Thoreau Trail in South Korea from TSB 303 FALL 2018.pdf <사진을 포함한 전문/ 클릭>
The Thoreau Trail in South Korea
by Inho Yoo
On April 24, 2018, a walking trail named after Thoreau was opened to the public in South Korea. The National Institute of Ecology, established in 2013 with a mission of research, education, and exhibition, created the Thoreau Trail to enhance people’s understanding of Thoreau as a pioneering ecologist and to commemorate the Henry David Thoreau Bicentennial.The Institute and the Trail are located in Seocheon county in the province of Chungnam, about two hours by car from Seoul.
In fact, the Trail is the third one in its kind at the Institute, following the establishment of the Jane Goodall Trail in 2014, in commemoration of Goodall’s visit to the Institute the same year, and the Charles Darwin and Peter & Rosemary Grant Trail in 2015. The first Director of the Institute, Jaechun Choe, a Harvard-educated biologist who had studied under E. O. Wilson, envisioned a Thoreau Trail as the third.

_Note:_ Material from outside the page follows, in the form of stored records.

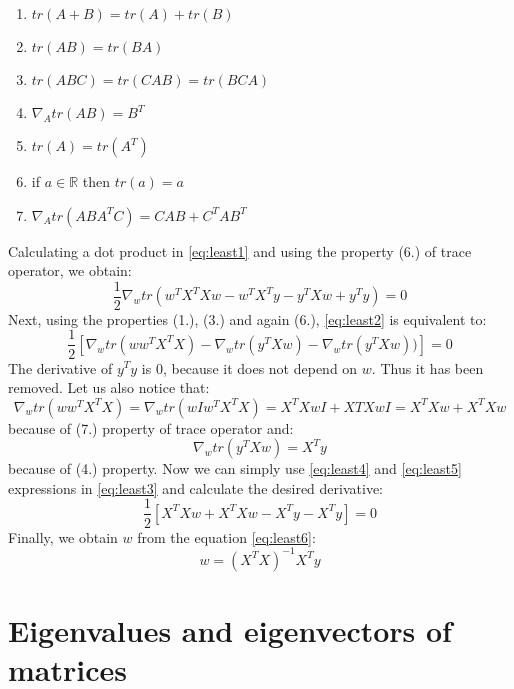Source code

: \begin{appendices}
\begin{enumerate}
    \item $tr(A+B) = tr(A)+tr(B)$
    \item $tr(AB) = tr(BA)$
    \item $tr(ABC) = tr(CAB) = tr(BCA)$
    \item $\nabla_Atr(AB) = B^T$
    \item $tr(A)=tr(A^T)$
    \item if $a \in \mathbb{R}$ then $tr(a)=a$
    \item $\nabla_Atr(ABA^TC) = CAB+C^TAB^T$
\end{enumerate}
Calculating a dot product in \ref{eq:least1} and using the property (6.) of trace operator, we obtain:
\begin{equation}\label{eq:least2}
    \frac{1}{2} \nabla_w tr(w^TX^TXw-w^TX^Ty-y^TXw+y^Ty) = 0
\end{equation}
Next, using the properties (1.), (3.) and again (6.), \ref{eq:least2} is equivalent to:
\begin{equation}\label{eq:least3}
    \frac{1}{2}[\nabla_wtr(ww^TX^TX)-\nabla_wtr(y^TXw)-\nabla_wtr(y^TXw))] = 0
\end{equation}
The derivative of $y^Ty$ is $0$, because it does not depend on $w$. Thus it has been removed. Let us also notice that:
\begin{equation}\label{eq:least4}
    \nabla_wtr(ww^TX^TX) = \nabla_wtr(wIw^TX^TX) = X^TXwI + XTXwI = X^TXw+X^TXw
\end{equation}
because of (7.) property of trace operator and:
\begin{equation}\label{eq:least5}
    \nabla_wtr(y^TXw) = X^Ty
\end{equation}
because of (4.) property.
Now we can simply use \ref{eq:least4} and \ref{eq:least5} expressions in \ref{eq:least3} and calculate the desired derivative:
\begin{equation}\label{eq:least6}
    \frac{1}{2}[X^TXw+X^TXw-X^Ty-X^Ty] = 0
\end{equation}
Finally, we obtain $w$ from the equation \ref{eq:least6}:
\begin{equation}
    w=(X^TX)^{-1}X^Ty
\end{equation}

\newpage
\section{Eigenvalues and eigenvectors of matrices}
\label{app:eigen}


\end{appendices}
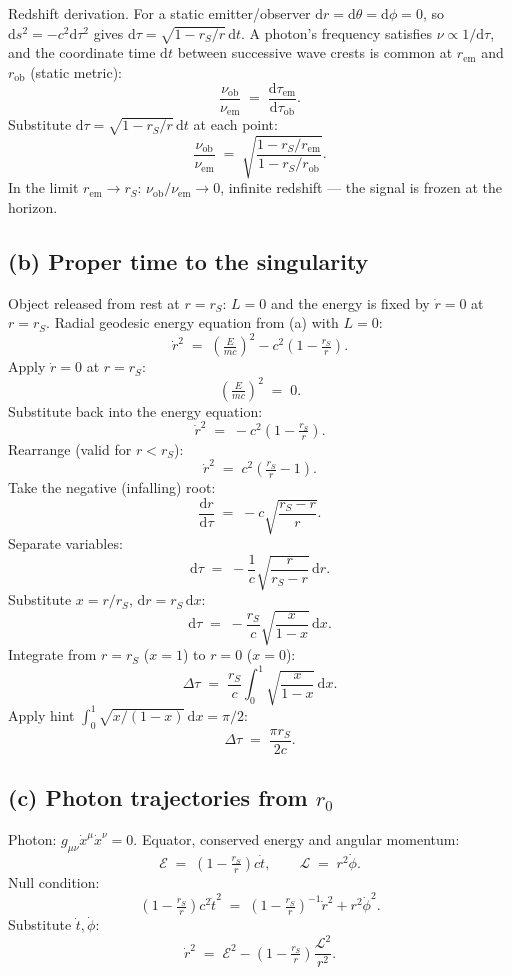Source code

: \documentclass[11pt]{article}
\newcommand{\de}{\mathrm{d}}
\begin{document}
Redshift derivation. For a static emitter/observer $\de r=\de\theta=\de\phi=0$, so $\de s^2=-c^2\de\tau^2$ gives $\de\tau=\sqrt{1-r_S/r}\,\de t$. A photon's frequency satisfies $\nu\propto 1/\de\tau$, and the coordinate time $\de t$ between successive wave crests is common at $r_\text{em}$ and $r_\text{ob}$ (static metric):
\[
\frac{\nu_\text{ob}}{\nu_\text{em}} \;=\; \frac{\de\tau_\text{em}}{\de\tau_\text{ob}}.
\]
Substitute $\de\tau=\sqrt{1-r_S/r}\,\de t$ at each point:
\begin{equation}
\boxed{\;\frac{\nu_\text{ob}}{\nu_\text{em}} \;=\; \sqrt{\frac{1-r_S/r_\text{em}}{1-r_S/r_\text{ob}}}.\;}
\label{eq:redshift}
\end{equation}
In the limit $r_\text{em}\to r_S$: $\nu_\text{ob}/\nu_\text{em}\to 0$, infinite redshift --- the signal is frozen at the horizon.

\subsection*{(b) Proper time to the singularity}

Object released from rest at $r=r_S$: $L=0$ and the energy is fixed by $\dot r=0$ at $r=r_S$. Radial geodesic energy equation from (a) with $L=0$:
\[
\dot r^2 \;=\; \left(\tfrac{E}{mc}\right)^2 - c^2\!\left(1-\tfrac{r_S}{r}\right).
\]
Apply $\dot r=0$ at $r=r_S$:
\[
\left(\tfrac{E}{mc}\right)^2 \;=\; 0.
\]
Substitute back into the energy equation:
\[
\dot r^2 \;=\; -c^2\!\left(1-\tfrac{r_S}{r}\right).
\]
Rearrange (valid for $r<r_S$):
\[
\dot r^2 \;=\; c^2\!\left(\tfrac{r_S}{r}-1\right).
\]
Take the negative (infalling) root:
\[
\frac{\de r}{\de\tau} \;=\; -c\sqrt{\frac{r_S-r}{r}}.
\]
Separate variables:
\[
\de\tau \;=\; -\frac{1}{c}\sqrt{\frac{r}{r_S-r}}\,\de r.
\]
Substitute $x=r/r_S$, $\de r=r_S\,\de x$:
\[
\de\tau \;=\; -\frac{r_S}{c}\sqrt{\frac{x}{1-x}}\,\de x.
\]
Integrate from $r=r_S$ ($x=1$) to $r=0$ ($x=0$):
\[
\Delta\tau \;=\; \frac{r_S}{c}\!\int_0^1\!\sqrt{\frac{x}{1-x}}\,\de x.
\]
Apply hint $\int_0^1\sqrt{x/(1-x)}\,\de x=\pi/2$:
\begin{equation}
\boxed{\;\Delta\tau \;=\; \frac{\pi r_S}{2c}.\;}
\label{eq:tauin}
\end{equation}

\subsection*{(c) Photon trajectories from $r_0$}

Photon: $g_{\mu\nu}\dot x^\mu\dot x^\nu=0$. Equator, conserved energy and angular momentum:
\[
\mathcal E \;=\; \left(1-\tfrac{r_S}{r}\right)c\dot t,\qquad \mathcal L \;=\; r^2\dot\phi.
\]
Null condition:
\[
\left(1-\tfrac{r_S}{r}\right)c^2\dot t^2 \;=\; \left(1-\tfrac{r_S}{r}\right)^{-1}\dot r^2 + r^2\dot\phi^2.
\]
Substitute $\dot t,\dot\phi$:
\begin{equation}
\dot r^2 \;=\; \mathcal E^2 - \left(1-\tfrac{r_S}{r}\right)\frac{\mathcal L^2}{r^2}.
\label{eq:rphoton}
\end{equation}
\end{document}
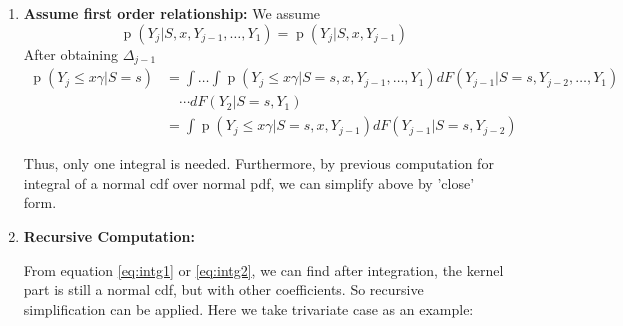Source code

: \documentclass[12pt]{article}
\DeclareMathOperator{\pr}{p}
\begin{document}
\begin{enumerate}
\item \textbf{Assume first order relationship:} We assume
  \begin{equation}
    \pr (Y_j|S, x, Y_{j-1}, \ldots, Y_1) = \pr (Y_j|S, x, Y_{j-1})
  \end{equation}
  After obtaining $\Delta_{j-1}$
  \begin{align*}
    \pr (Y_j \leq  x\gamma | S = s) & =  \int\dots\int \pr (Y_j \leq x\gamma | S=s, x, Y_{j-1}, \ldots, Y_1) dF(Y_{j-1}|S=s, Y_{j-2}, \ldots, Y_1)\\
    & \quad  \cdots dF(Y_2|S=s, Y_1) \\
    & = \int \pr (Y_j \leq x\gamma | S=s, x, Y_{j-1}) dF(Y_{j-1}|S=s, Y_{j-2})
  \end{align*}

  Thus, only one integral is needed. Furthermore, by previous
  computation for integral of a normal cdf over normal pdf, we can
  simplify above by 'close' form.

\item \textbf{Recursive Computation: }

  From equation \eqref{eq:intg1} or \eqref{eq:intg2}, we can find
  after integration, the kernel part is still a normal cdf, but with
  other coefficients. So recursive simplification can be applied. Here
  we take trivariate case as an example:


\end{enumerate}
\end{document}
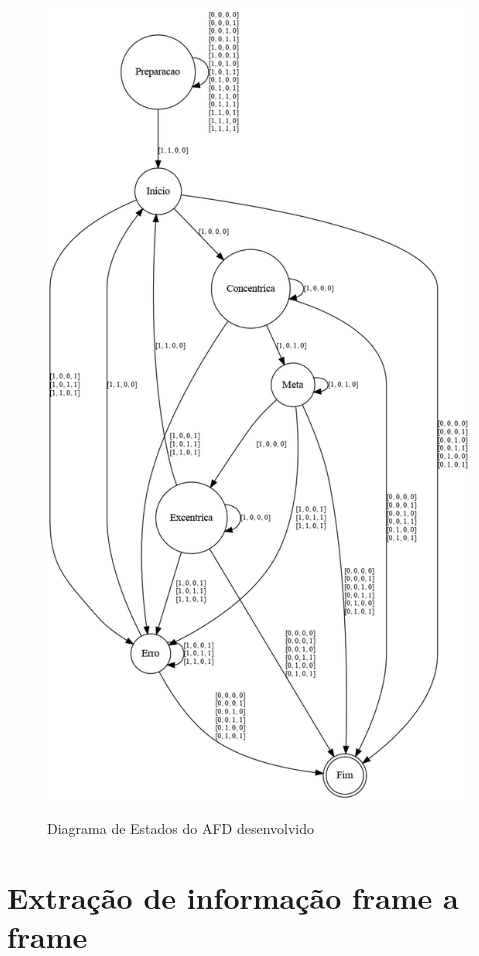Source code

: \begin{figure}[H]
	\centering
	\caption{Diagrama de Estados do AFD desenvolvido}
	\includegraphics[scale=0.4]{figuras/AFD/afd_barra.png}
	\label{fig:transicaoAFD}
\end{figure}


\section[Extração de informação frame a frame]{Extração de informação frame a frame}\label{sec:Extracao de informacao frame a frame}

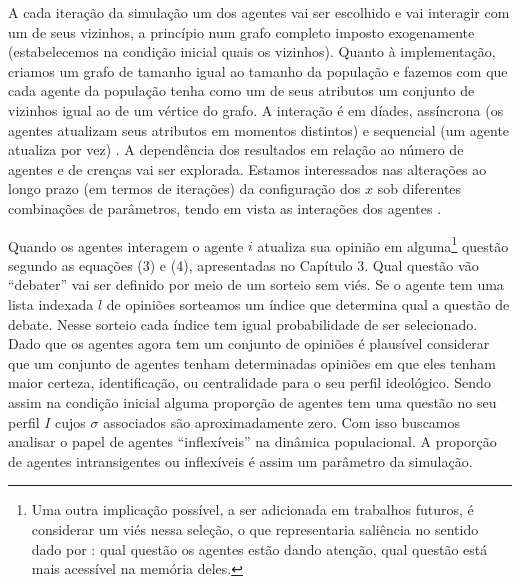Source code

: A cada iteração da simulação um dos agentes vai ser escolhido e vai
interagir com um de seus vizinhos, a princípio num grafo completo imposto
exogenamente (estabelecemos na condição inicial quais os vizinhos). Quanto à
implementação, criamos um grafo de tamanho igual ao tamanho da população e
fazemos com que cada agente da população tenha como um de seus atributos um
conjunto de vizinhos igual ao de um vértice do grafo. A interação é em díades,
assíncrona (os agentes atualizam seus atributos em momentos distintos) e
sequencial (um agente atualiza por vez) \cite{wilensky2015introduction}. A
dependência dos resultados em relação ao número de agentes e de crenças vai ser
explorada. Estamos interessados nas alterações ao longo prazo (em termos de
iterações) da configuração dos \(x\) sob diferentes combinações de parâmetros,
tendo em vista as interações dos agentes \cite{acemoglu2011opinion}.

Quando os agentes interagem o agente \(i\) atualiza sua opinião em
alguma\footnote{ Uma outra implicação possível, a ser adicionada em trabalhos
  futuros, é considerar um viés nessa seleção, o que representaria saliência no
  sentido dado por : qual questão os agentes estão
  dando atenção, qual questão está mais acessível na memória deles.} questão
segundo as equações (3) e (4), apresentadas no Capítulo 3. Qual questão vão
``debater'' vai ser definido por meio de um sorteio sem viés. Se o agente tem
uma lista indexada \(l\) de opiniões sorteamos um índice que determina qual a
questão de debate. Nesse sorteio cada índice tem igual probabilidade de ser
selecionado. Dado que os agentes agora tem um conjunto de opiniões é plausível
considerar que um conjunto de agentes tenham determinadas opiniões em que eles
tenham maior certeza, identificação, ou centralidade para o seu perfil
ideológico. Sendo assim na condição inicial alguma proporção de agentes tem uma
questão no seu perfil \(I\) cujos \(\sigma\) associados são aproximadamente zero. Com
isso buscamos analisar o papel de agentes ``inflexíveis'' na dinâmica
populacional. A proporção de agentes intransigentes ou inflexíveis é assim um
parâmetro da simulação.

After Choe’s departure in 2016, the work was completed under the direction of Jinchul Chung, the Executive Director of the Bureau of Eco Exhibition and Education of the Institute, in cooperation with Daesun Son, the Deputy General Manager of the Division of Botanic Research and Management, and many others.
The Trail itself comprises about a mile (1.3 km) of meandering forest and pond-side wetland walking tracks. Beside the Trail in the woods stands a cabin replica. The Thoreau Memorial, as it is called, is almost the same size as the original and overlooks a small but beautiful pond a quarter of the size of Walden Pond. The cabin was completed a month after the Trail itself, on May 28, 2018, and at that time my wife Jongmyoung Choi Yoo and I had the pleasure of visiting it. The cabin is intended to be used as an educational site for the visitors of the Institute’s vast “Ecorium” to learn about and experience Thoreau’s philosophy of a life of simplicity. Thus, it is not simply a memorial or a replica, but a working space, hosting periodical talks and lectures on Thoreau. On the day of the opening of the cabin, I had the honor of making a brief talk on Thoreau’s years at Walden before some members of the staff, and was also asked to give a lecture on him in the autumn to the Institute staff and Trail interpreters.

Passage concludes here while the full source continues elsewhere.